Why Your Children Will Never Take Over the Family Business

Most business owners create a business with the belief that their children will follow in their footsteps to preserve their legacy, without taking into consideration that their children may have an entirely different vision of their life with a passion for another line of work.
This was the case when the founder of a medical device company assumed that his son would take over his business which he had built from scratch and poured his life and dreams into. The owner had a passion for developing top-notch medical devices that supported the lifestyles of its end users and was eager to hand over his hard-won business to his eldest son. His son, however, had his sights set on becoming an architect and building innovative structures. While they both shared a passion for design, the two had entirely different goals.
As their M & A Advisor, we first needed to help the business owner identify the obstacles of transferring or selling his business so we spoke with his son to find out whether he was ready and willing to be included in his father’s Exit Plan. Having grown up with the business, the son had watched his father go through the roller coaster ride of this company’s regular business cycles: Some of the challenges included: the competitive bidding process for medical device companies, which put a strain on the business; the unstable nature of the healthcare industry; and the lengthy reimbursement cycle. With all this in mind, the son expressed that he had his heart set on loftier goals and had little interest in taking over his father’s business. He said he was interested in making his own mark in the world and building his own legacy separate from his father’s company.

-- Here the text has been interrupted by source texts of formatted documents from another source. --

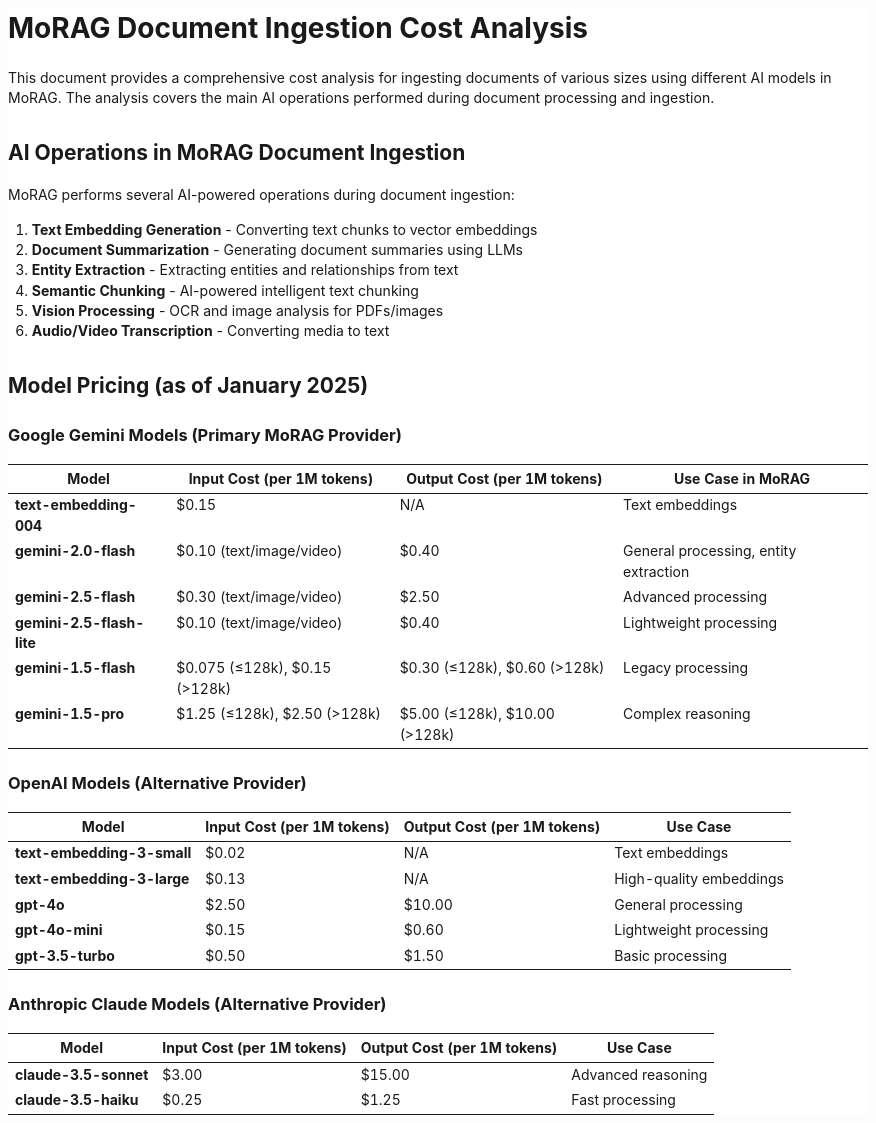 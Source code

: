 # MoRAG Document Ingestion Cost Analysis

This document provides a comprehensive cost analysis for ingesting documents of various sizes using different AI models in MoRAG. The analysis covers the main AI operations performed during document processing and ingestion.

## AI Operations in MoRAG Document Ingestion

MoRAG performs several AI-powered operations during document ingestion:

1. **Text Embedding Generation** - Converting text chunks to vector embeddings
2. **Document Summarization** - Generating document summaries using LLMs
3. **Entity Extraction** - Extracting entities and relationships from text
4. **Semantic Chunking** - AI-powered intelligent text chunking
5. **Vision Processing** - OCR and image analysis for PDFs/images
6. **Audio/Video Transcription** - Converting media to text

## Model Pricing (as of January 2025)

### Google Gemini Models (Primary MoRAG Provider)

| Model | Input Cost (per 1M tokens) | Output Cost (per 1M tokens) | Use Case in MoRAG |
|-------|----------------------------|------------------------------|-------------------|
| **text-embedding-004** | $0.15 | N/A | Text embeddings |
| **gemini-2.0-flash** | $0.10 (text/image/video) | $0.40 | General processing, entity extraction |
| **gemini-2.5-flash** | $0.30 (text/image/video) | $2.50 | Advanced processing |
| **gemini-2.5-flash-lite** | $0.10 (text/image/video) | $0.40 | Lightweight processing |
| **gemini-1.5-flash** | $0.075 (≤128k), $0.15 (>128k) | $0.30 (≤128k), $0.60 (>128k) | Legacy processing |
| **gemini-1.5-pro** | $1.25 (≤128k), $2.50 (>128k) | $5.00 (≤128k), $10.00 (>128k) | Complex reasoning |

### OpenAI Models (Alternative Provider)

| Model | Input Cost (per 1M tokens) | Output Cost (per 1M tokens) | Use Case |
|-------|----------------------------|------------------------------|----------|
| **text-embedding-3-small** | $0.02 | N/A | Text embeddings |
| **text-embedding-3-large** | $0.13 | N/A | High-quality embeddings |
| **gpt-4o** | $2.50 | $10.00 | General processing |
| **gpt-4o-mini** | $0.15 | $0.60 | Lightweight processing |
| **gpt-3.5-turbo** | $0.50 | $1.50 | Basic processing |

### Anthropic Claude Models (Alternative Provider)

| Model | Input Cost (per 1M tokens) | Output Cost (per 1M tokens) | Use Case |
|-------|----------------------------|------------------------------|----------|
| **claude-3.5-sonnet** | $3.00 | $15.00 | Advanced reasoning |
| **claude-3.5-haiku** | $0.25 | $1.25 | Fast processing |
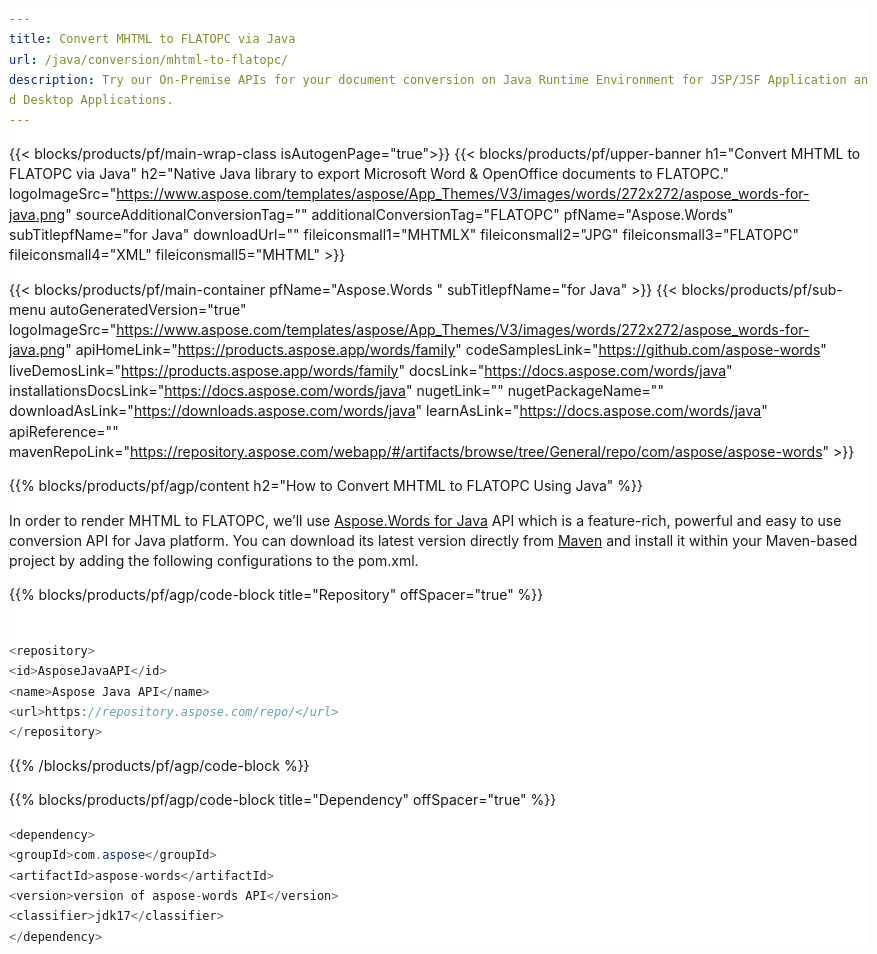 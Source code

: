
 ```yaml
---
title: Convert MHTML to FLATOPC via Java 
url: /java/conversion/mhtml-to-flatopc/ 
description: Try our On-Premise APIs for your document conversion on Java Runtime Environment for JSP/JSF Application and Desktop Applications.
---
```


{{< blocks/products/pf/main-wrap-class isAutogenPage="true">}}
{{< blocks/products/pf/upper-banner h1="Convert MHTML to FLATOPC via Java" h2="Native Java library to export Microsoft Word & OpenOffice documents to FLATOPC." logoImageSrc="https://www.aspose.com/templates/aspose/App_Themes/V3/images/words/272x272/aspose_words-for-java.png" sourceAdditionalConversionTag="" additionalConversionTag="FLATOPC" pfName="Aspose.Words" subTitlepfName="for Java" downloadUrl="" fileiconsmall1="MHTMLX" fileiconsmall2="JPG" fileiconsmall3="FLATOPC" fileiconsmall4="XML" fileiconsmall5="MHTML" >}}

{{< blocks/products/pf/main-container pfName="Aspose.Words " subTitlepfName="for Java" >}}
{{< blocks/products/pf/sub-menu autoGeneratedVersion="true" logoImageSrc="https://www.aspose.com/templates/aspose/App_Themes/V3/images/words/272x272/aspose_words-for-java.png" apiHomeLink="https://products.aspose.app/words/family" codeSamplesLink="https://github.com/aspose-words" liveDemosLink="https://products.aspose.app/words/family" docsLink="https://docs.aspose.com/words/java" installationsDocsLink="https://docs.aspose.com/words/java" nugetLink="" nugetPackageName="" downloadAsLink="https://downloads.aspose.com/words/java" learnAsLink="https://docs.aspose.com/words/java" apiReference="" mavenRepoLink="https://repository.aspose.com/webapp/#/artifacts/browse/tree/General/repo/com/aspose/aspose-words" >}}

{{% blocks/products/pf/agp/content h2="How to Convert MHTML to FLATOPC Using Java" %}}

 In order to render MHTML to FLATOPC, we’ll use
 [Aspose.Words for Java](https://products.aspose.com/words/java) 
 API which is a feature-rich, powerful and easy to use conversion API for Java platform. You can download its latest version directly from
 [Maven](https://repository.aspose.com/webapp/#/artifacts/browse/tree/General/repo/com/aspose/aspose-words) 
 and install it within your Maven-based project by adding the following configurations to the pom.xml.

{{% blocks/products/pf/agp/code-block title="Repository" offSpacer="true" %}}

```cs

<repository>
<id>AsposeJavaAPI</id>
<name>Aspose Java API</name>
<url>https://repository.aspose.com/repo/</url>
</repository>

```

{{% /blocks/products/pf/agp/code-block %}}

{{% blocks/products/pf/agp/code-block title="Dependency" offSpacer="true" %}}

```cs
<dependency>
<groupId>com.aspose</groupId>
<artifactId>aspose-words</artifactId>
<version>version of aspose-words API</version>
<classifier>jdk17</classifier>
</dependency>

```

Having already achieved a certain lifestyle that he was not willing to part with. In this case, he would have had to put some of his interests on hold to sustain the business during hard times. This is a common factor that owners fail to observe: Depending on the business, the income generated may not be enough to support the lifestyle the second generation envisions for themselves or their future family.
In evaluating the pros and cons of transitioning or selling a business, we help sellers identify whether the next generation, who they have chosen to replace them, actually have the skills to run and manage their organization. In some cases, the designated successor prefers to work for the organization, rather than be a part of its leadership; being an entrepreneur is not for everybody.
Additionally, we fully vet the successor is to determine whether they have the ambition, motivation and drive to successfully manage the business through normal business cycles. If they are only focused on profitable cycles and not prepared for down cycles, the business will probably not survive its first five years under the new management.
Working with owners of middle market companies, we determine the best possible Exit Strategy and Succession Plan for their business, taking into account all the factors that may affect their business’s sale or transition. If they want their children to take on a management role in their business, we verify whether that the son or daughter are onboard. If everyone agrees with this course of action, then we can help the successor(s) line up the appropriate training, ensuring they have what is required to effectively run the business.
When the son or daughter, who are already working in the business, choose to leave the business, we can help the owner through the transition process, determining the best solution for transferring the business.
Staking one’s hopes and dreams on a younger generation, therefore, does not always work out the way an owner envisions it to be. To ensure a smooth transition, it is always helpful to have a skilled M & A Advisor on your team to keep the family intact with the least possible impact on relationships after a transition of ownership.